Description of the task » Give the data below again exactly, and drop each picture from it.

Input material »
- Opening Delimiter -

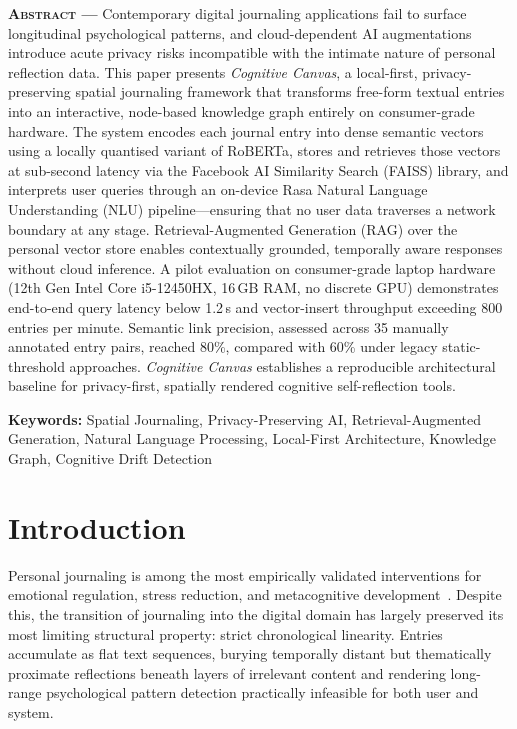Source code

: \documentclass[12pt, letterpaper]{article}
\newcommand{\CC}{\textit{Cognitive Canvas}}
\begin{document}
\begin{mdframed}[style=abstractstyle]
\noindent\textbf{\textsc{Abstract} ---}
Contemporary digital journaling applications fail to surface
longitudinal psychological patterns, and cloud-dependent AI
augmentations introduce acute privacy risks incompatible with
the intimate nature of personal reflection data.
This paper presents \CC{}, a local-first, privacy-preserving
spatial journaling framework that transforms free-form textual
entries into an interactive, node-based knowledge graph
entirely on consumer-grade hardware.
The system encodes each journal entry into dense semantic
vectors using a locally quantised variant of RoBERTa, stores
and retrieves those vectors at sub-second latency via the
Facebook AI Similarity Search (FAISS) library, and interprets
user queries through an on-device Rasa Natural Language
Understanding (NLU) pipeline---ensuring that no user data
traverses a network boundary at any stage.
Retrieval-Augmented Generation (RAG) over the personal vector
store enables contextually grounded, temporally aware responses
without cloud inference.
A pilot evaluation on consumer-grade laptop hardware (12th Gen
Intel Core i5-12450HX, 16\,GB RAM, no discrete GPU) demonstrates
end-to-end query latency below 1.2\,s and vector-insert
throughput exceeding 800 entries per minute.
Semantic link precision, assessed across 35 manually annotated
entry pairs, reached 80\%, compared with 60\% under legacy
static-threshold approaches.
\CC{} establishes a reproducible architectural baseline for
privacy-first, spatially rendered cognitive self-reflection
tools.

\vspace{8pt}
\noindent\textbf{Keywords:}
Spatial Journaling,\;
Privacy-Preserving AI,\;
Retrieval-Augmented Generation,\;
Natural Language Processing,\;
Local-First Architecture,\;
Knowledge Graph,\;
Cognitive Drift Detection
\end{mdframed}

\newpage

\section{Introduction}

Personal journaling is among the most empirically validated
interventions for emotional regulation, stress reduction, and
metacognitive development~\cite{pennebaker1997,smyth1998}.
Despite this, the transition of journaling into the digital
domain has largely preserved its most limiting structural
property: strict chronological linearity.
Entries accumulate as flat text sequences, burying temporally
distant but thematically proximate reflections beneath layers
of irrelevant content and rendering long-range psychological
pattern detection practically infeasible for both user and
system.
\end{document}
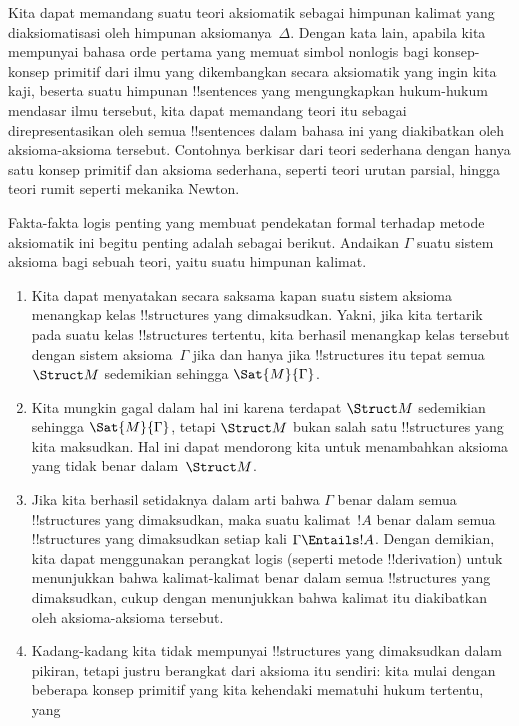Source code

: \documentclass[../../../include/open-logic-section]{subfiles}
\begin{document}
\begin{explain}
Kita dapat memandang suatu teori aksiomatik sebagai himpunan kalimat yang
diaksiomatisasi oleh himpunan aksiomanya~$\Delta$. Dengan kata lain, apabila
kita mempunyai bahasa orde pertama yang memuat simbol nonlogis bagi
konsep-konsep primitif dari ilmu yang dikembangkan secara aksiomatik yang ingin
kita kaji, beserta suatu himpunan !!{sentence}s yang mengungkapkan hukum-hukum
mendasar ilmu tersebut, kita dapat memandang teori itu sebagai direpresentasikan
oleh semua !!{sentence}s dalam bahasa ini yang diakibatkan oleh aksioma-aksioma
tersebut. Contohnya berkisar dari teori sederhana dengan hanya satu konsep
primitif dan aksioma sederhana, seperti teori urutan parsial, hingga teori
rumit seperti mekanika Newton.

Fakta-fakta logis penting yang membuat pendekatan formal terhadap metode
aksiomatik ini begitu penting adalah sebagai berikut. Andaikan $\Gamma$ suatu
sistem aksioma bagi sebuah teori, yaitu suatu himpunan kalimat.
\begin{enumerate}
\item Kita dapat menyatakan secara saksama kapan suatu sistem aksioma menangkap
  kelas !!{structure}s yang dimaksudkan. Yakni, jika kita tertarik pada suatu
  kelas !!{structure}s tertentu, kita berhasil menangkap kelas tersebut dengan
  sistem aksioma~$\Gamma$ jika dan hanya jika !!{structure}s itu tepat
  semua~$\Struct M$ sedemikian sehingga $\Sat{M}{\Gamma}$.
\item Kita mungkin gagal dalam hal ini karena terdapat $\Struct M$ sedemikian
  sehingga $\Sat{M}{\Gamma}$, tetapi $\Struct M$ bukan salah satu
  !!{structure}s yang kita maksudkan. Hal ini dapat mendorong kita untuk
  menambahkan aksioma yang tidak benar dalam~$\Struct M$.
\item Jika kita berhasil setidaknya dalam arti bahwa $\Gamma$ benar dalam
  semua !!{structure}s yang dimaksudkan, maka suatu kalimat~$!A$ benar dalam
  semua !!{structure}s yang dimaksudkan setiap kali $\Gamma \Entails !A$.
  Dengan demikian, kita dapat menggunakan perangkat logis (seperti metode
  !!{derivation}) untuk menunjukkan bahwa kalimat-kalimat benar dalam semua
  !!{structure}s yang dimaksudkan, cukup dengan menunjukkan bahwa kalimat itu
  diakibatkan oleh aksioma-aksioma tersebut.
\item Kadang-kadang kita tidak mempunyai !!{structure}s yang dimaksudkan dalam
  pikiran, tetapi justru berangkat dari aksioma itu sendiri: kita mulai dengan
  beberapa konsep primitif yang kita kehendaki mematuhi hukum tertentu, yang

\end{enumerate}
\end{explain}
\end{document}
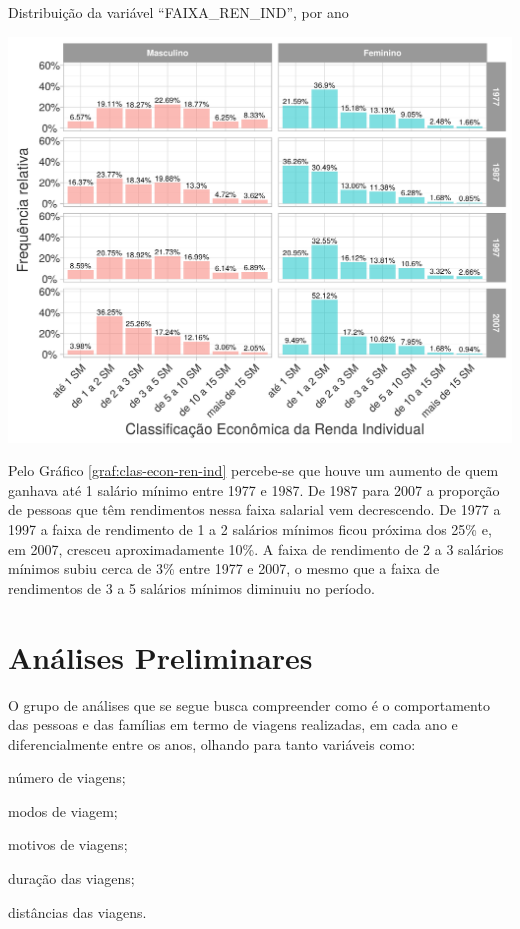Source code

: \begin{grafico}[htb]%
    \caption{\label{graf:clas-econ-ren-ind}Distribuição da variável ``FAIXA_REN_IND'', por ano}%
        \begin{center}%
        \includegraphics[width=1\textwidth]{./imagens/clas-econ-ren-ind.png}%
    \end{center}%
\end{grafico}%

Pelo Gráfico \ref{graf:clas-econ-ren-ind} percebe-se que houve um aumento de quem ganhava até 1 salário mínimo entre 1977 e 1987. De 1987 para 2007 a proporção de pessoas que têm rendimentos nessa faixa salarial vem decrescendo. De 1977 a 1997 a faixa de rendimento de 1 a 2 salários mínimos ficou próxima dos 25\% e, em 2007, cresceu aproximadamente 10\%. A faixa de rendimento de 2 a 3 salários mínimos subiu cerca de 3\% entre 1977 e 2007, o mesmo que a faixa de rendimentos de 3 a 5 salários mínimos diminuiu no período.


\clearpage

\section{Análises Preliminares}\label{sec:analises-preliminares}

O grupo de análises que se segue busca compreender como é o comportamento das pessoas e das famílias em termo de viagens realizadas, em cada ano e diferencialmente entre os anos, olhando para tanto variáveis como:
\begin{compactitem}
\item número de viagens;
\item modos de viagem;
\item motivos de viagens;
\item duração das viagens;
\item distâncias das viagens.
\end{compactitem}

- Closing Delimiter -

Solution below »
Source code

: \documentclass[12pt, letterpaper]{article}
\newcommand{\CC}{\textit{Cognitive Canvas}}
\begin{document}
\begin{mdframed}[style=abstractstyle]
\noindent\textbf{\textsc{Abstract} ---}
Contemporary digital journaling applications fail to surface
longitudinal psychological patterns, and cloud-dependent AI
augmentations introduce acute privacy risks incompatible with
the intimate nature of personal reflection data.
This paper presents \CC{}, a local-first, privacy-preserving
spatial journaling framework that transforms free-form textual
entries into an interactive, node-based knowledge graph
entirely on consumer-grade hardware.
The system encodes each journal entry into dense semantic
vectors using a locally quantised variant of RoBERTa, stores
and retrieves those vectors at sub-second latency via the
Facebook AI Similarity Search (FAISS) library, and interprets
user queries through an on-device Rasa Natural Language
Understanding (NLU) pipeline---ensuring that no user data
traverses a network boundary at any stage.
Retrieval-Augmented Generation (RAG) over the personal vector
store enables contextually grounded, temporally aware responses
without cloud inference.
A pilot evaluation on consumer-grade laptop hardware (12th Gen
Intel Core i5-12450HX, 16\,GB RAM, no discrete GPU) demonstrates
end-to-end query latency below 1.2\,s and vector-insert
throughput exceeding 800 entries per minute.
Semantic link precision, assessed across 35 manually annotated
entry pairs, reached 80\%, compared with 60\% under legacy
static-threshold approaches.
\CC{} establishes a reproducible architectural baseline for
privacy-first, spatially rendered cognitive self-reflection
tools.

\vspace{8pt}
\noindent\textbf{Keywords:}
Spatial Journaling,\;
Privacy-Preserving AI,\;
Retrieval-Augmented Generation,\;
Natural Language Processing,\;
Local-First Architecture,\;
Knowledge Graph,\;
Cognitive Drift Detection
\end{mdframed}

\newpage

\section{Introduction}

Personal journaling is among the most empirically validated
interventions for emotional regulation, stress reduction, and
metacognitive development~\cite{pennebaker1997,smyth1998}.
Despite this, the transition of journaling into the digital
domain has largely preserved its most limiting structural
property: strict chronological linearity.
Entries accumulate as flat text sequences, burying temporally
distant but thematically proximate reflections beneath layers
of irrelevant content and rendering long-range psychological
pattern detection practically infeasible for both user and
system.
\end{document}
Source code

: \documentclass[../../../include/open-logic-section]{subfiles}
\begin{document}
\begin{explain}
Kita dapat memandang suatu teori aksiomatik sebagai himpunan kalimat yang
diaksiomatisasi oleh himpunan aksiomanya~$\Delta$. Dengan kata lain, apabila
kita mempunyai bahasa orde pertama yang memuat simbol nonlogis bagi
konsep-konsep primitif dari ilmu yang dikembangkan secara aksiomatik yang ingin
kita kaji, beserta suatu himpunan !!{sentence}s yang mengungkapkan hukum-hukum
mendasar ilmu tersebut, kita dapat memandang teori itu sebagai direpresentasikan
oleh semua !!{sentence}s dalam bahasa ini yang diakibatkan oleh aksioma-aksioma
tersebut. Contohnya berkisar dari teori sederhana dengan hanya satu konsep
primitif dan aksioma sederhana, seperti teori urutan parsial, hingga teori
rumit seperti mekanika Newton.

Fakta-fakta logis penting yang membuat pendekatan formal terhadap metode
aksiomatik ini begitu penting adalah sebagai berikut. Andaikan $\Gamma$ suatu
sistem aksioma bagi sebuah teori, yaitu suatu himpunan kalimat.
\begin{enumerate}
\item Kita dapat menyatakan secara saksama kapan suatu sistem aksioma menangkap
  kelas !!{structure}s yang dimaksudkan. Yakni, jika kita tertarik pada suatu
  kelas !!{structure}s tertentu, kita berhasil menangkap kelas tersebut dengan
  sistem aksioma~$\Gamma$ jika dan hanya jika !!{structure}s itu tepat
  semua~$\Struct M$ sedemikian sehingga $\Sat{M}{\Gamma}$.
\item Kita mungkin gagal dalam hal ini karena terdapat $\Struct M$ sedemikian
  sehingga $\Sat{M}{\Gamma}$, tetapi $\Struct M$ bukan salah satu
  !!{structure}s yang kita maksudkan. Hal ini dapat mendorong kita untuk
  menambahkan aksioma yang tidak benar dalam~$\Struct M$.
\item Jika kita berhasil setidaknya dalam arti bahwa $\Gamma$ benar dalam
  semua !!{structure}s yang dimaksudkan, maka suatu kalimat~$!A$ benar dalam
  semua !!{structure}s yang dimaksudkan setiap kali $\Gamma \Entails !A$.
  Dengan demikian, kita dapat menggunakan perangkat logis (seperti metode
  !!{derivation}) untuk menunjukkan bahwa kalimat-kalimat benar dalam semua
  !!{structure}s yang dimaksudkan, cukup dengan menunjukkan bahwa kalimat itu
  diakibatkan oleh aksioma-aksioma tersebut.
\item Kadang-kadang kita tidak mempunyai !!{structure}s yang dimaksudkan dalam
  pikiran, tetapi justru berangkat dari aksioma itu sendiri: kita mulai dengan
  beberapa konsep primitif yang kita kehendaki mematuhi hukum tertentu, yang

\end{enumerate}
\end{explain}
\end{document}
Source code

: \begin{grafico}[htb]%
    \caption{\label{graf:clas-econ-ren-ind}Distribuição da variável ``FAIXA_REN_IND'', por ano}%
        \begin{center}%
        \includegraphics[width=1\textwidth]{./imagens/clas-econ-ren-ind.png}%
    \end{center}%
\end{grafico}%

Pelo Gráfico \ref{graf:clas-econ-ren-ind} percebe-se que houve um aumento de quem ganhava até 1 salário mínimo entre 1977 e 1987. De 1987 para 2007 a proporção de pessoas que têm rendimentos nessa faixa salarial vem decrescendo. De 1977 a 1997 a faixa de rendimento de 1 a 2 salários mínimos ficou próxima dos 25\% e, em 2007, cresceu aproximadamente 10\%. A faixa de rendimento de 2 a 3 salários mínimos subiu cerca de 3\% entre 1977 e 2007, o mesmo que a faixa de rendimentos de 3 a 5 salários mínimos diminuiu no período.


\clearpage

\section{Análises Preliminares}\label{sec:analises-preliminares}

O grupo de análises que se segue busca compreender como é o comportamento das pessoas e das famílias em termo de viagens realizadas, em cada ano e diferencialmente entre os anos, olhando para tanto variáveis como:
\begin{compactitem}
\item número de viagens;
\item modos de viagem;
\item motivos de viagens;
\item duração das viagens;
\item distâncias das viagens.
\end{compactitem}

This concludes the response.